» What to produce: Among the lines of the records, please find those that contain the word "Each" and copy them.

» Data for the task:
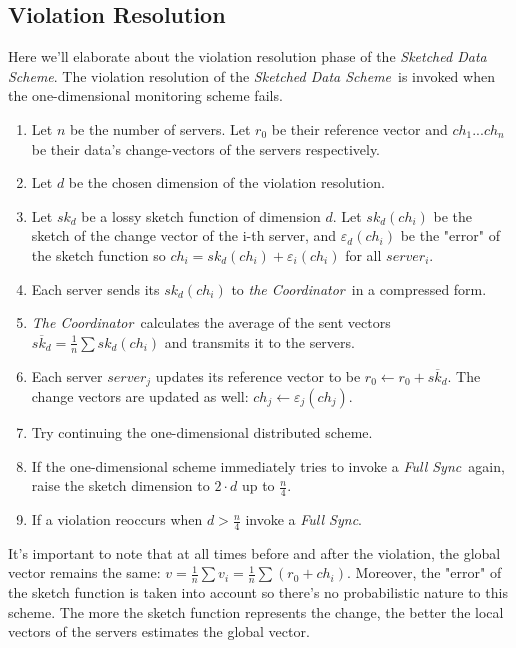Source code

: \documentclass[10pt, conference]{IEEEtran}
\newcommand{\sketchScheme}{\textit{Sketched Data Scheme}}
\newcommand{\fullSync}{\textit{Full Sync}}
\newcommand{\theCoordinator}{\textit{the Coordinator}}
\newcommand{\TheCoordinator}{\textit{The Coordinator}}
\begin{document}
\subsection{Violation Resolution}
Here we'll elaborate about the violation resolution phase of the \sketchScheme . The violation resolution of the \sketchScheme \ is invoked when the one-dimensional monitoring scheme fails. 
\begin{enumerate}
\item Let $n$ be the number of servers. Let $r_0$ be their reference vector and $ch_1 ... ch_n$ be their data's change-vectors of the servers respectively.
\item Let $d$ be the chosen dimension of the violation resolution.
\item Let $sk_d$ be a lossy sketch function of dimension $d$. Let $sk_d (ch_i)$ be the sketch of the change vector of the i-th server, and $\varepsilon _d(ch_i)$ be the "error" of the sketch function so ${ch_i = sk_d(ch_i) + \varepsilon _i(ch_i)}$ for all $server_i$.
\item Each server sends its $sk_d(ch_i)$ to \theCoordinator \ in a compressed form.
\item \TheCoordinator \ calculates the average of the sent vectors ${\overline{sk_d} = \frac{1}{n}\sum sk_d(ch_i)}$ and transmits it to the servers.
\item Each server $server_j$ updates its reference vector to be ${r_0 \leftarrow r_0 + \overline{sk_d}}$. The change vectors are updated as well: ${ch_j \leftarrow \varepsilon _j(ch_j)}$.
\item Try continuing the one-dimensional distributed scheme.
\item If the one-dimensional scheme immediately tries to invoke a \fullSync \ again, raise the sketch dimension to $2\cdot d$ up to $\frac{n}{4}$.
\item If a violation reoccurs when ${d > \frac{n}{4}}$ invoke a \fullSync .
\end{enumerate} 
It's important to note that at all times before and after the violation, the global vector remains the same: ${v = \frac{1}{n}\sum v_i=\frac{1}{n}\sum (r_0 + ch_i)}$. Moreover, the "error" of the sketch function is taken into account so there's no probabilistic nature to this scheme. The more the sketch function represents the change, the  better the local vectors of the servers estimates the global vector.
\end{document}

» Exercise response:
\item Each server sends its $sk_d(ch_i)$ to \theCoordinator \ in a compressed form.
\item Each server $server_j$ updates its reference vector to be ${r_0 \leftarrow r_0 + \overline{sk_d}}$. The change vectors are updated as well: ${ch_j \leftarrow \varepsilon _j(ch_j)}$.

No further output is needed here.